Sis, Asking for what you want does not make you thirsty.

Updated: Oct 18, 2020



There are so many times in my discussions with women where I hear reservations around asking certain questions during the early dating phase. Typically, these are questions that help to clarify a potential partner’s intentions and desires. Perhaps the single most uttered statement amid these reservations is “I don’t want to scare them off!” I hear concerns about “coming off too strong” or “looking thirsty.” First and foremost, what is it that you are looking for at this point in your dating life? Are you looking to casually date or looking for something more serious? Are you looking for a monogamous relationship or is your preference to date multiple people? In answering these questions for yourself be unapologetically clear on what you want. Society has done enough silence and disempower Black women without us further silencing ourselves. Do not silence yourself when it comes to love, Sis.

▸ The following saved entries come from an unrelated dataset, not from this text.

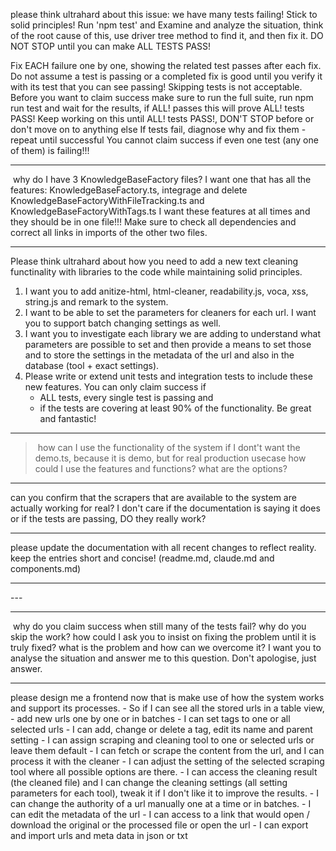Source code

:
please think ultrahard about this issue: we have many tests failing! Stick to solid principles! 
Run 'npm test' and Examine and analyze the situation, think of the root cause of this, use driver tree method to find it, and then fix it. DO NOT STOP until you can make ALL TESTS PASS!

Fix EACH failure one by one, showing the related test passes after each fix.
Do not assume a test is passing or a completed fix is good until you verify it with its test that you can see passing! Skipping tests is not acceptable.
Before you want to claim success make sure to run the full suite, run npm run test and wait for the results, if ALL! passes this will prove ALL! tests PASS! 
Keep working on this until ALL! tests PASS!, DON'T STOP before or don't move on to anything else
If tests fail, diagnose why and fix them - repeat until successful
You cannot claim success if even one test (any one of them) is failing!!!


---
 why do I have 3 KnowledgeBaseFactory files? I want one that has all the features: KnowledgeBaseFactory.ts,
	integrage and delete KnowledgeBaseFactoryWithFileTracking.ts and KnowledgeBaseFactoryWithTags.ts I want these
	features at all times and they should be in one file!!! Make sure to check all dependencies and correct all
	links in imports of the other two files.
	

---

Please think ultrahard about how you need to add a new text cleaning functinality with libraries to the code
while maintaining solid principles. 
1. I want you to add anitize-html, html-cleaner, readability.js, voca, xss, string.js and remark to the system. 
2. I want to be able to set the parameters for cleaners for each url. I want you to support batch changing settings as well. 
3. I want you to investigate each library we are adding to understand what parameters are possible to set and then provide a means to set those and to store the settings in the metadata of the url and also in the database (tool + exact settings). 
4. Please write or extend unit tests and integration tests to include these new features. 
You can only claim success if 
	- ALL tests, every single test is passing and 
	- if the tests are covering at least 90% of the functionality. 
Be great and fantastic!

---



> how can I use the functionality of the system if I dont't want the demo.ts, because it is demo, but for real
production usecase how could I use the features and functions? what are the options?

---

can you confirm that the scrapers that are available to the system are actually working for real? I don't care
if the documentation is saying it does or if the tests are passing, DO they really work?

---
please update the documentation with all recent changes to reflect reality. keep the entries short and concise! (readme.md, claude.md and components.md)

---
--- <THINK>

---
 why do you claim success when still many of the tests fail? why do you skip the work? how could I ask you to
insist on fixing the problem until it is truly fixed? what is the problem and how can we overcome it? I want
you to analyse the situation and answer me to this question. Don't apologise, just answer.

---

please design me a frontend now that is make use of how the system works and support its processes. 
	- So if I can see all the stored urls in a table view,
	- add new urls one by one or in batches
	- I can set tags to one or all selected urls
	- I can add, change or delete a tag, edit its name and parent setting 
	- I can assign scraping and cleaning tool to one or selected urls or leave them default
	- I can fetch or scrape the content from the url, and I can process it with the cleaner
	- I can adjust the setting of the selected scraping tool where all possible options are there. 
	- I can access the cleaning result (the cleaned file) and I can change the cleaning settings (all setting parameters for each tool), tweak it if I don't like it to improve the results. 
	- I can change the authority of a url manually one at a time or in batches. 
	- I can edit the metadata of the url 
	- I can access to a link that would open / download the original or the processed file or open the url
	- I can export and import urls and meta data in json or txt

In my previous letters, I’ve talked about how identifying your wants and needs is the first step in expressing them. The next step is communicating them. Here’s the thing, if you are looking for marriage then there is no need to pretend that you aren’t. Those chill “I’m just open to meeting people and seeing where it goes” type of statements are not abundantly clear. Asking someone what they are looking for or hoping for in a relationship upfront does not make you thirsty, nor does communicating that you are looking for a serious relationship or even someone to settle down with. Having this conversation is not saying you want to marry them, rather it is being clear about your intentions in dating.

The moment you start communicating more explicitly is the moment you start more quickly weeding out people who have intentions that differ from yours. If they’re scared off, then you have gained some clarity. Let them clear the way for someone who is not frightened by you opening up about what you want. Remember how Auntie and them always told us “a closed mouth don’t get fed,” well Sis, turns out they had a point. While some of us may have internalized the idea that our voices don’t matter, the more you practice speaking up, the more empowered you feel do so. The nice thing about doing this when it comes to love is it allows you to see how this person responds to you expressing your wants and needs. While there are risks involved, there’s also the opportunity for great reward. It sets the tone for open communication at the outset of a romantic relationship. You also lay the foundation for expressing your various needs within your relationships. Sis, I’m talking from the kitchen to the bedroom, ask for what you need. Imagine the person who responds to your needs in ways that are caring and reassuring. One of the greatest gifts is to feel seen, heard, and validated and I’m telling you, Sis, you deserve it.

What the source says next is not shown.